The good news is that her middle grade historical novel, Tori and the Sleigh of Midnight Blue (first released in paperback back in 2003), is now available as an ebook!

Eleven-year-old Tori and her family are struggling with the Great Depression in North Dakota, and the death of her beloved Papa has been the severest blow of all. To aspiring writer Tori, everything is changing for the worse—her friends are acting too grown-up, and her little brother Otto invades her privacy. When a Norwegian bachelor-farmer begins courting Mama, Tori writes in her journal that her life will be ruined. What will Tori discover about forgiveness and acceptance as she tries to keep her life from changing?

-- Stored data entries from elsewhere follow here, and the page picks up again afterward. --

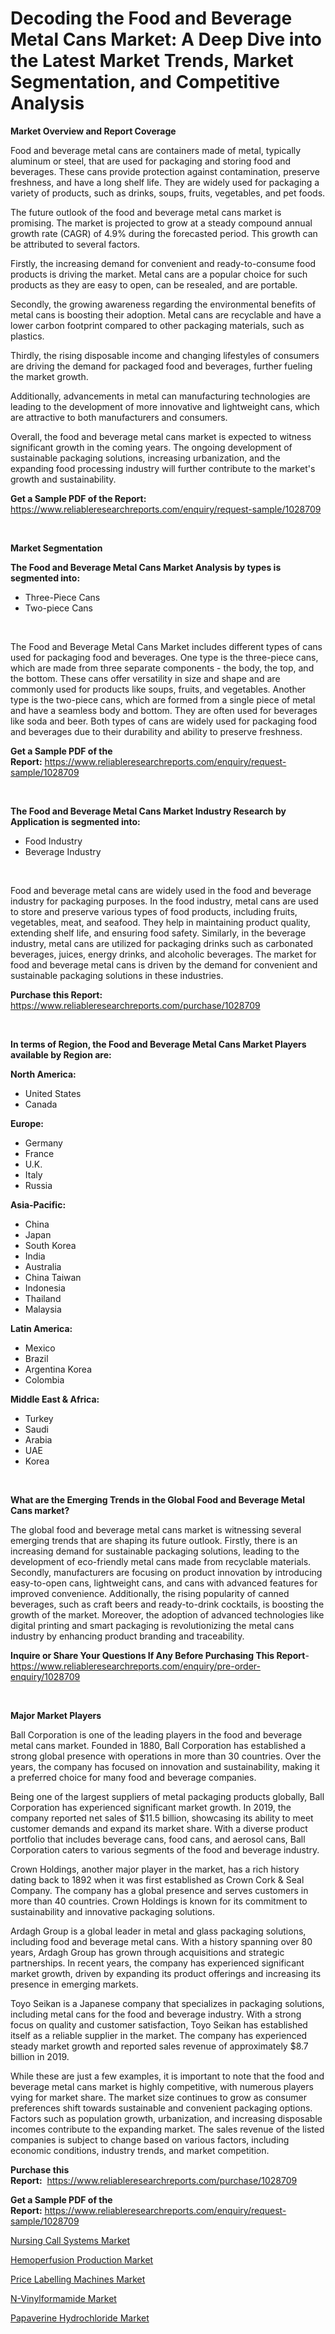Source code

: <p><h1>Decoding the Food and Beverage Metal Cans Market: A Deep Dive into the Latest Market Trends, Market Segmentation, and Competitive Analysis</h1></p><p><strong>Market Overview and Report Coverage</strong></p>
<p><p>Food and beverage metal cans are containers made of metal, typically aluminum or steel, that are used for packaging and storing food and beverages. These cans provide protection against contamination, preserve freshness, and have a long shelf life. They are widely used for packaging a variety of products, such as drinks, soups, fruits, vegetables, and pet foods.</p><p>The future outlook of the food and beverage metal cans market is promising. The market is projected to grow at a steady compound annual growth rate (CAGR) of 4.9% during the forecasted period. This growth can be attributed to several factors.</p><p>Firstly, the increasing demand for convenient and ready-to-consume food products is driving the market. Metal cans are a popular choice for such products as they are easy to open, can be resealed, and are portable.</p><p>Secondly, the growing awareness regarding the environmental benefits of metal cans is boosting their adoption. Metal cans are recyclable and have a lower carbon footprint compared to other packaging materials, such as plastics.</p><p>Thirdly, the rising disposable income and changing lifestyles of consumers are driving the demand for packaged food and beverages, further fueling the market growth.</p><p>Additionally, advancements in metal can manufacturing technologies are leading to the development of more innovative and lightweight cans, which are attractive to both manufacturers and consumers.</p><p>Overall, the food and beverage metal cans market is expected to witness significant growth in the coming years. The ongoing development of sustainable packaging solutions, increasing urbanization, and the expanding food processing industry will further contribute to the market's growth and sustainability.</p></p>
<p><strong>Get a Sample PDF of the Report:</strong> <a href="https://www.reliableresearchreports.com/enquiry/request-sample/1028709">https://www.reliableresearchreports.com/enquiry/request-sample/1028709</a></p>
<p>&nbsp;</p>
<p><strong>Market Segmentation</strong></p>
<p><strong>The Food and Beverage Metal Cans Market Analysis by types is segmented into:</strong></p>
<p><ul><li>Three-Piece Cans</li><li>Two-piece Cans</li></ul></p>
<p>&nbsp;</p>
<p><p>The Food and Beverage Metal Cans Market includes different types of cans used for packaging food and beverages. One type is the three-piece cans, which are made from three separate components - the body, the top, and the bottom. These cans offer versatility in size and shape and are commonly used for products like soups, fruits, and vegetables. Another type is the two-piece cans, which are formed from a single piece of metal and have a seamless body and bottom. They are often used for beverages like soda and beer. Both types of cans are widely used for packaging food and beverages due to their durability and ability to preserve freshness.</p></p>
<p><strong>Get a Sample PDF of the Report:</strong>&nbsp;<a href="https://www.reliableresearchreports.com/enquiry/request-sample/1028709">https://www.reliableresearchreports.com/enquiry/request-sample/1028709</a></p>
<p>&nbsp;</p>
<p><strong>The Food and Beverage Metal Cans Market Industry Research by Application is segmented into:</strong></p>
<p><ul><li>Food Industry</li><li>Beverage Industry</li></ul></p>
<p>&nbsp;</p>
<p><p>Food and beverage metal cans are widely used in the food and beverage industry for packaging purposes. In the food industry, metal cans are used to store and preserve various types of food products, including fruits, vegetables, meat, and seafood. They help in maintaining product quality, extending shelf life, and ensuring food safety. Similarly, in the beverage industry, metal cans are utilized for packaging drinks such as carbonated beverages, juices, energy drinks, and alcoholic beverages. The market for food and beverage metal cans is driven by the demand for convenient and sustainable packaging solutions in these industries.</p></p>
<p><strong>Purchase this Report:</strong>&nbsp; <a href="https://www.reliableresearchreports.com/purchase/1028709">https://www.reliableresearchreports.com/purchase/1028709</a></p>
<p>&nbsp;</p>
<p><strong>In terms of Region, the Food and Beverage Metal Cans Market Players available by Region are:</strong></p>
<p>
    <p> <strong> North America: </strong>
        <ul>
            <li>United States</li>
            <li>Canada</li>
        </ul>
        </p> 
    <p> <strong> Europe: </strong>
        <ul>
            <li>Germany</li>
            <li>France</li>
            <li>U.K.</li>
            <li>Italy</li>
            <li>Russia</li>
        </ul>
        </p> 
    <p> <strong> Asia-Pacific: </strong>
        <ul>
            <li>China</li>
            <li>Japan</li>
            <li>South Korea</li>
            <li>India</li>
            <li>Australia</li>
            <li>China Taiwan</li>
            <li>Indonesia</li>
            <li>Thailand</li>
            <li>Malaysia</li>
        </ul>
        </p> 
    <p> <strong> Latin America: </strong>
        <ul>
            <li>Mexico</li>
            <li>Brazil</li>
            <li>Argentina Korea</li>
            <li>Colombia</li>
        </ul>
        </p> 
    <p> <strong> Middle East & Africa: </strong>
        <ul>
            <li>Turkey</li>
            <li>Saudi</li>
            <li>Arabia</li>
            <li>UAE</li>
            <li>Korea</li>
        </ul>
    </p>
    </p>
<p>&nbsp;</p>
<p><strong>What are the Emerging Trends in the Global Food and Beverage Metal Cans market?</strong></p>
<p><p>The global food and beverage metal cans market is witnessing several emerging trends that are shaping its future outlook. Firstly, there is an increasing demand for sustainable packaging solutions, leading to the development of eco-friendly metal cans made from recyclable materials. Secondly, manufacturers are focusing on product innovation by introducing easy-to-open cans, lightweight cans, and cans with advanced features for improved convenience. Additionally, the rising popularity of canned beverages, such as craft beers and ready-to-drink cocktails, is boosting the growth of the market. Moreover, the adoption of advanced technologies like digital printing and smart packaging is revolutionizing the metal cans industry by enhancing product branding and traceability.</p></p>
<p><strong>Inquire or Share Your Questions If Any Before Purchasing This Report</strong>- <a href="https://www.reliableresearchreports.com/enquiry/pre-order-enquiry/1028709">https://www.reliableresearchreports.com/enquiry/pre-order-enquiry/1028709</a></p>
<p>&nbsp;</p>
<p><strong>Major Market Players</strong></p>
<p><p>Ball Corporation is one of the leading players in the food and beverage metal cans market. Founded in 1880, Ball Corporation has established a strong global presence with operations in more than 30 countries. Over the years, the company has focused on innovation and sustainability, making it a preferred choice for many food and beverage companies. </p><p>Being one of the largest suppliers of metal packaging products globally, Ball Corporation has experienced significant market growth. In 2019, the company reported net sales of $11.5 billion, showcasing its ability to meet customer demands and expand its market share. With a diverse product portfolio that includes beverage cans, food cans, and aerosol cans, Ball Corporation caters to various segments of the food and beverage industry.</p><p>Crown Holdings, another major player in the market, has a rich history dating back to 1892 when it was first established as Crown Cork & Seal Company. The company has a global presence and serves customers in more than 40 countries. Crown Holdings is known for its commitment to sustainability and innovative packaging solutions.</p><p>Ardagh Group is a global leader in metal and glass packaging solutions, including food and beverage metal cans. With a history spanning over 80 years, Ardagh Group has grown through acquisitions and strategic partnerships. In recent years, the company has experienced significant market growth, driven by expanding its product offerings and increasing its presence in emerging markets.</p><p>Toyo Seikan is a Japanese company that specializes in packaging solutions, including metal cans for the food and beverage industry. With a strong focus on quality and customer satisfaction, Toyo Seikan has established itself as a reliable supplier in the market. The company has experienced steady market growth and reported sales revenue of approximately $8.7 billion in 2019.</p><p>While these are just a few examples, it is important to note that the food and beverage metal cans market is highly competitive, with numerous players vying for market share. The market size continues to grow as consumer preferences shift towards sustainable and convenient packaging options. Factors such as population growth, urbanization, and increasing disposable incomes contribute to the expanding market. The sales revenue of the listed companies is subject to change based on various factors, including economic conditions, industry trends, and market competition.</p></p>
<p><strong>Purchase this Report:</strong>&nbsp;&nbsp;<a href="https://www.reliableresearchreports.com/purchase/1028709">https://www.reliableresearchreports.com/purchase/1028709</a></p>
<p></p>
<p><strong>Get a Sample PDF of the Report:</strong>&nbsp;<a href="https://www.reliableresearchreports.com/enquiry/request-sample/1028709">https://www.reliableresearchreports.com/enquiry/request-sample/1028709</a></p>
<p><p><a href="https://www.reportprime.com/nursing-call-systems-r8571">Nursing Call Systems Market</a></p><p><a href="https://medium.com/@marcoshoppe2023/hemoperfusion-production-market-size-growth-forecast-2023-2030-a07d4345e825">Hemoperfusion Production Market</a></p><p><a href="https://issuu.com/reportprime-2/docs/price-labelling-machines-market-size-2030.pptx?fr=xKAE9_zU1NQ">Price Labelling Machines Market</a></p><p><a href="https://issuu.com/reportprime-2/docs/n-vinylformamide-market-size-2030.pptx?fr=xKAE9_zU1NQ">N-Vinylformamide Market</a></p><p><a href="https://www.linkedin.com/pulse/papaverine-hydrochloride-market-research-report-unlocks-bki5e/">Papaverine Hydrochloride Market</a></p></p>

I enjoyed learning about Scandinavian customs through this beautifully written novel, which reminded me of childhood favorites like All-of-a Kind Family and the Little House Books, where family ties, simple pleasures and a strong sense of community sustain the characters through difficult times.

In the chapter “Missing!”, Tori reluctantly helps her mother roll lefse for Thanksgiving. She usually loves making the traditional flatbread, but this would be their second Thanksgiving without Papa, and besides, she was angry that Mama had invited suitor Bjorn Oppestadt to dinner. How dare she? He wasn’t family!

Today, Margo talks about rolling lefse with her own family. It sounds like such delicious fun. Adopt me, please :).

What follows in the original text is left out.